RobotGo Integration Guide#
Source: .src/robotgo/ (local clone for reference)
Repository: https://github.com/go-vgo/robotgo
Purpose: Desktop automation and screenshot capabilities
Integration: Optional via build tags (to avoid CGO in main build)
Overview#
RobotGo is a Go library for desktop automation including:
- Screenshots - Capture screen regions, full screen, multiple displays
- Mouse control - Move, click, scroll
- Keyboard control - Type text, key combinations
- Window management - Find, activate, manipulate windows
- Bitmap operations - Find images on screen
- Event hooks - Listen for global keyboard/mouse events
For utm-dev: We use screenshots only (via build tags)
Platform Support#
| Platform | Screenshot | Mouse/Keyboard | Requirements |
|---|---|---|---|
| macOS | ✅ | ✅ | Xcode Command Line Tools, Privacy permissions |
| Windows | ✅ | ✅ | MinGW-w64 (GCC) |
| Linux | ✅ | ✅ | X11, Xtst, libpng |
CGO Required: Yes (C bindings to platform APIs) Cross-compilation: Difficult (CGO + platform-specific libraries)
Key Files to Study#
Screenshot Implementation#
.src/robotgo/
├── screen.go # Main screenshot API
├── screen/
│ ├── goScreen.h # C header for screen capture
│ ├── goScreen_c.h # Platform-agnostic interface
│ ├── screen_c.h # Platform-specific implementations
│ └── c_screen_*.c # Platform code (darwin, windows, linux)
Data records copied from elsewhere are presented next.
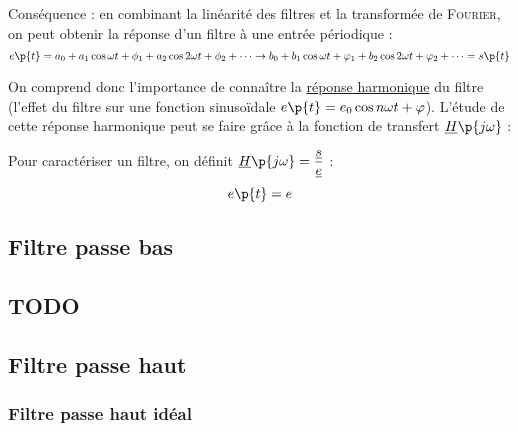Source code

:     Conséquence : en combinant la linéarité des filtres et la transformée de \textsc{Fourier}, on peut obtenir la réponse d'un filtre à une entrée périodique :
    \[ e\p{t} = a_0 + a_1\cos{\omega t + \phi_1} + a_2\cos{2\omega t + \phi_2} + \dots \rightarrow b_0 + b_1\cos{\omega t + \varphi_1} + b_2\cos{2\omega t + \varphi_2} + \dots = s\p{t}\]
    
    On comprend donc l'importance de connaître la \underline{réponse harmonique} du filtre (l'effet du filtre sur une fonction sinusoïdale $e\p{t} = e_0\cos{n\omega t + \varphi}$). L'étude de cette réponse harmonique peut se faire grâce à la fonction de transfert $\underline{H}\p{j\omega}$ :

    Pour caractériser un filtre, on définit  $\underline{H}\p{j\omega} = \dfrac{\underline s}{\underline e}$ :
    \[ e\p{t} = e \]
    
    \subsection{Filtre passe bas}
    
    \subsection{TODO}
    
    \newpage
    
    \subsection{Filtre passe haut}
    
    \subsubsection{Filtre passe haut idéal}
└── examples/screen/main.go # Screenshot examplesCore APIs (screenshot-related)#
// screen.go
func CaptureScreen(x, y, w, h int) C.MMBitmapRef
func CaptureImg(x, y, w, h int) (image.Image, error)
func SaveCapture(path string, x, y, w, h int) error
func Save(img image.Image, path string) error
func SaveJpeg(img image.Image, path string, quality int) error
func FreeBitmap(bitmap C.MMBitmapRef)
func GetScreenSize() (int, int)
func GetDisplayBounds(displayID int) (int, int, int, int)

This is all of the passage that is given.